**AVAILABLE DATA**

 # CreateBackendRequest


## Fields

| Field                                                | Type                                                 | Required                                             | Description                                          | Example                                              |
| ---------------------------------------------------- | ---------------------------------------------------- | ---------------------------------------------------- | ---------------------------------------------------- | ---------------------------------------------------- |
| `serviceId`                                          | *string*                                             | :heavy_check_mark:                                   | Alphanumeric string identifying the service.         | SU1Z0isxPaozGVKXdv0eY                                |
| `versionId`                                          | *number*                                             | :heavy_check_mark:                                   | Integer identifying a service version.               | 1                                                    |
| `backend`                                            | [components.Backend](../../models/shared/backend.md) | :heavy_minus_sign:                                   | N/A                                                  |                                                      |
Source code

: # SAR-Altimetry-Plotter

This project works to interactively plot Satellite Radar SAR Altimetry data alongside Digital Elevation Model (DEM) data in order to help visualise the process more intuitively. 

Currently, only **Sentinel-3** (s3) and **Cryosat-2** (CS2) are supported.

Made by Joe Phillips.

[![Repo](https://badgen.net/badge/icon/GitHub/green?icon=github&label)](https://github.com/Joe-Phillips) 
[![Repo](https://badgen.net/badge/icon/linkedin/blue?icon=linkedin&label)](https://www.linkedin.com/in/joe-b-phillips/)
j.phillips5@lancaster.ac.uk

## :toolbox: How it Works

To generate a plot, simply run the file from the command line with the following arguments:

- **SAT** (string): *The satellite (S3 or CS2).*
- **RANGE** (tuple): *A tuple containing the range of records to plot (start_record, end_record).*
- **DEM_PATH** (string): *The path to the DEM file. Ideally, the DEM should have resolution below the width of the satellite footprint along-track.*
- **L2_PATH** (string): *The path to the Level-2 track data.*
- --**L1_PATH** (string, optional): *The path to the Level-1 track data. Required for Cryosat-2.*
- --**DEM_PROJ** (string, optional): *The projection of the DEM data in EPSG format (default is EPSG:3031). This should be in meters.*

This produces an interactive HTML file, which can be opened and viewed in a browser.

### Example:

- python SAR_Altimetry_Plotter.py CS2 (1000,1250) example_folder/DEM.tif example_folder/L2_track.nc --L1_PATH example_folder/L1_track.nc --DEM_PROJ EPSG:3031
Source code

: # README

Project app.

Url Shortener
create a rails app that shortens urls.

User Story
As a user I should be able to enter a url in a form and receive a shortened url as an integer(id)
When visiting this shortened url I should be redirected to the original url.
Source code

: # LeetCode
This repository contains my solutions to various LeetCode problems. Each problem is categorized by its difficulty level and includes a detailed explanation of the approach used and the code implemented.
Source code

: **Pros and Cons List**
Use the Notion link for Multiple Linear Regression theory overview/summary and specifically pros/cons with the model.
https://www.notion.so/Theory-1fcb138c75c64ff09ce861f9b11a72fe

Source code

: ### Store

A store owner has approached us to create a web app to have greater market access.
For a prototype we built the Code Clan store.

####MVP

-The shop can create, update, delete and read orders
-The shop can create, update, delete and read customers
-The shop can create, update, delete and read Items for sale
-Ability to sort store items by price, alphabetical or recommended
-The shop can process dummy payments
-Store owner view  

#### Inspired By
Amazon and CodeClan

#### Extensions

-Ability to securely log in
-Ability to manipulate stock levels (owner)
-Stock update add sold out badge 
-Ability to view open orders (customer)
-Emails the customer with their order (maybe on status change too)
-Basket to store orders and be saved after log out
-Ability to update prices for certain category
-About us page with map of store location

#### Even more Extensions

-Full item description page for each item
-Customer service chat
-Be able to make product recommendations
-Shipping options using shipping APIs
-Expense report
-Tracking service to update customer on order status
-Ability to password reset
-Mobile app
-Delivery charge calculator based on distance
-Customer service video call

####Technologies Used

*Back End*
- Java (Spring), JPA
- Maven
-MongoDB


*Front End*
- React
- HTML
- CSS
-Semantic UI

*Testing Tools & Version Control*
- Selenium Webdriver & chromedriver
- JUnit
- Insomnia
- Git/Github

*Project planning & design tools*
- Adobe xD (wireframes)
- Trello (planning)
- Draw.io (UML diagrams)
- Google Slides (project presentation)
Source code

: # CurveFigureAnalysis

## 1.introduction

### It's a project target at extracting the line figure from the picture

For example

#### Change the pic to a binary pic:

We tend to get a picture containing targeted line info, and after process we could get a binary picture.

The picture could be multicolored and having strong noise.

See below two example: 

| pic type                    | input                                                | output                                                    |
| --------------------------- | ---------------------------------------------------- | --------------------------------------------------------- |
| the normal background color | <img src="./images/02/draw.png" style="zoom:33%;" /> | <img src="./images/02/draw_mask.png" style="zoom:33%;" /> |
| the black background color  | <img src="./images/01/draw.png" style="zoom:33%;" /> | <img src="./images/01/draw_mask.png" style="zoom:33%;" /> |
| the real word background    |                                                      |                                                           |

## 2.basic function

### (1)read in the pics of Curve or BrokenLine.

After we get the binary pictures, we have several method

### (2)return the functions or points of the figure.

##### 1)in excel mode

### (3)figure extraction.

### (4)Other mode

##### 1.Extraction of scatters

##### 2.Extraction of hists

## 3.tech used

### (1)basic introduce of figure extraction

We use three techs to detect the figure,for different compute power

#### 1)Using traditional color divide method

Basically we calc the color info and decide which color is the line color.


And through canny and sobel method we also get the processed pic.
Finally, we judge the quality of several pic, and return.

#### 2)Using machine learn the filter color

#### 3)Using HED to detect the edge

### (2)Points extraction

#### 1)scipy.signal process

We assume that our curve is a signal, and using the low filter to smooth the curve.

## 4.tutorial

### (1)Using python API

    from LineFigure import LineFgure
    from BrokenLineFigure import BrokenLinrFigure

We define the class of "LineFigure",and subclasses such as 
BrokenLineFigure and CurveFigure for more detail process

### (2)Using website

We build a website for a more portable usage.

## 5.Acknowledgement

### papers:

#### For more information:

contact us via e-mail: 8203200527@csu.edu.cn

**WORK REQUEST**
Word for word, reproduce every line of the data.

**SOLUTION**
 # CreateBackendRequest


## Fields

| Field                                                | Type                                                 | Required                                             | Description                                          | Example                                              |
| ---------------------------------------------------- | ---------------------------------------------------- | ---------------------------------------------------- | ---------------------------------------------------- | ---------------------------------------------------- |
| `serviceId`                                          | *string*                                             | :heavy_check_mark:                                   | Alphanumeric string identifying the service.         | SU1Z0isxPaozGVKXdv0eY                                |
| `versionId`                                          | *number*                                             | :heavy_check_mark:                                   | Integer identifying a service version.               | 1                                                    |
| `backend`                                            | [components.Backend](../../models/shared/backend.md) | :heavy_minus_sign:                                   | N/A                                                  |                                                      |
Source code

: # SAR-Altimetry-Plotter

This project works to interactively plot Satellite Radar SAR Altimetry data alongside Digital Elevation Model (DEM) data in order to help visualise the process more intuitively. 

Currently, only **Sentinel-3** (s3) and **Cryosat-2** (CS2) are supported.

Made by Joe Phillips.

[![Repo](https://badgen.net/badge/icon/GitHub/green?icon=github&label)](https://github.com/Joe-Phillips) 
[![Repo](https://badgen.net/badge/icon/linkedin/blue?icon=linkedin&label)](https://www.linkedin.com/in/joe-b-phillips/)
j.phillips5@lancaster.ac.uk

## :toolbox: How it Works

To generate a plot, simply run the file from the command line with the following arguments:

- **SAT** (string): *The satellite (S3 or CS2).*
- **RANGE** (tuple): *A tuple containing the range of records to plot (start_record, end_record).*
- **DEM_PATH** (string): *The path to the DEM file. Ideally, the DEM should have resolution below the width of the satellite footprint along-track.*
- **L2_PATH** (string): *The path to the Level-2 track data.*
- --**L1_PATH** (string, optional): *The path to the Level-1 track data. Required for Cryosat-2.*
- --**DEM_PROJ** (string, optional): *The projection of the DEM data in EPSG format (default is EPSG:3031). This should be in meters.*

This produces an interactive HTML file, which can be opened and viewed in a browser.

### Example:

- python SAR_Altimetry_Plotter.py CS2 (1000,1250) example_folder/DEM.tif example_folder/L2_track.nc --L1_PATH example_folder/L1_track.nc --DEM_PROJ EPSG:3031
Source code

: # README

Project app.

Url Shortener
create a rails app that shortens urls.

User Story
As a user I should be able to enter a url in a form and receive a shortened url as an integer(id)
When visiting this shortened url I should be redirected to the original url.
Source code

: # LeetCode
This repository contains my solutions to various LeetCode problems. Each problem is categorized by its difficulty level and includes a detailed explanation of the approach used and the code implemented.
Source code

: **Pros and Cons List**
Use the Notion link for Multiple Linear Regression theory overview/summary and specifically pros/cons with the model.
https://www.notion.so/Theory-1fcb138c75c64ff09ce861f9b11a72fe

Source code

: ### Store

A store owner has approached us to create a web app to have greater market access.
For a prototype we built the Code Clan store.

####MVP

-The shop can create, update, delete and read orders
-The shop can create, update, delete and read customers
-The shop can create, update, delete and read Items for sale
-Ability to sort store items by price, alphabetical or recommended
-The shop can process dummy payments
-Store owner view  

#### Inspired By
Amazon and CodeClan

#### Extensions

-Ability to securely log in
-Ability to manipulate stock levels (owner)
-Stock update add sold out badge 
-Ability to view open orders (customer)
-Emails the customer with their order (maybe on status change too)
-Basket to store orders and be saved after log out
-Ability to update prices for certain category
-About us page with map of store location

#### Even more Extensions

-Full item description page for each item
-Customer service chat
-Be able to make product recommendations
-Shipping options using shipping APIs
-Expense report
-Tracking service to update customer on order status
-Ability to password reset
-Mobile app
-Delivery charge calculator based on distance
-Customer service video call

####Technologies Used

*Back End*
- Java (Spring), JPA
- Maven
-MongoDB


*Front End*
- React
- HTML
- CSS
-Semantic UI

*Testing Tools & Version Control*
- Selenium Webdriver & chromedriver
- JUnit
- Insomnia
- Git/Github

*Project planning & design tools*
- Adobe xD (wireframes)
- Trello (planning)
- Draw.io (UML diagrams)
- Google Slides (project presentation)
Source code

: # CurveFigureAnalysis

## 1.introduction

### It's a project target at extracting the line figure from the picture

For example

#### Change the pic to a binary pic:

We tend to get a picture containing targeted line info, and after process we could get a binary picture.

The picture could be multicolored and having strong noise.

See below two example: 

| pic type                    | input                                                | output                                                    |
| --------------------------- | ---------------------------------------------------- | --------------------------------------------------------- |
| the normal background color | <img src="./images/02/draw.png" style="zoom:33%;" /> | <img src="./images/02/draw_mask.png" style="zoom:33%;" /> |
| the black background color  | <img src="./images/01/draw.png" style="zoom:33%;" /> | <img src="./images/01/draw_mask.png" style="zoom:33%;" /> |
| the real word background    |                                                      |                                                           |

## 2.basic function

### (1)read in the pics of Curve or BrokenLine.

After we get the binary pictures, we have several method

### (2)return the functions or points of the figure.

##### 1)in excel mode

### (3)figure extraction.

### (4)Other mode

##### 1.Extraction of scatters

##### 2.Extraction of hists

## 3.tech used

### (1)basic introduce of figure extraction

We use three techs to detect the figure,for different compute power

#### 1)Using traditional color divide method

Basically we calc the color info and decide which color is the line color.


And through canny and sobel method we also get the processed pic.
Finally, we judge the quality of several pic, and return.

#### 2)Using machine learn the filter color

#### 3)Using HED to detect the edge

### (2)Points extraction

#### 1)scipy.signal process

We assume that our curve is a signal, and using the low filter to smooth the curve.

## 4.tutorial

### (1)Using python API

    from LineFigure import LineFgure
    from BrokenLineFigure import BrokenLinrFigure

We define the class of "LineFigure",and subclasses such as 
BrokenLineFigure and CurveFigure for more detail process

### (2)Using website

We build a website for a more portable usage.

## 5.Acknowledgement

### papers:

#### For more information:

contact us via e-mail: 8203200527@csu.edu.cn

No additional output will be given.